- _WORK ITEM_: Every picture is to be removed, and all the data is to be copied exactly.

- _EXERCISE MATERIAL_:
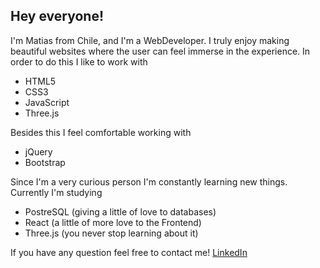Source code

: ## Hey everyone!


 I'm Matias from Chile, and I'm a WebDeveloper. I truly enjoy making beautiful websites where the user can feel immerse in the experience. In order to do this I like to work with
 
 - HTML5
 - CSS3
 - JavaScript
 - Three.js
 
 Besides this I feel comfortable working with
 
 - jQuery
 - Bootstrap
 
 Since I'm a very curious person I'm constantly learning new things. Currently I'm studying
 
 - PostreSQL (giving a little of love to databases)
 - React (a little of more love to the Frontend)
 - Three.js (you never stop learning about it)

If you have any question feel free to contact me! 
[LinkedIn](https://www.linkedin.com/in/mat%C3%ADas-pinto-93642a214/)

- _ANSWER TO THIS EXERCISE_:
Source code

: ## Hey everyone!


 I'm Matias from Chile, and I'm a WebDeveloper. I truly enjoy making beautiful websites where the user can feel immerse in the experience. In order to do this I like to work with
 
 - HTML5
 - CSS3
 - JavaScript
 - Three.js
 
 Besides this I feel comfortable working with
 
 - jQuery
 - Bootstrap
 
 Since I'm a very curious person I'm constantly learning new things. Currently I'm studying
 
 - PostreSQL (giving a little of love to databases)
 - React (a little of more love to the Frontend)
 - Three.js (you never stop learning about it)

If you have any question feel free to contact me! 
[LinkedIn](https://www.linkedin.com/in/mat%C3%ADas-pinto-93642a214/)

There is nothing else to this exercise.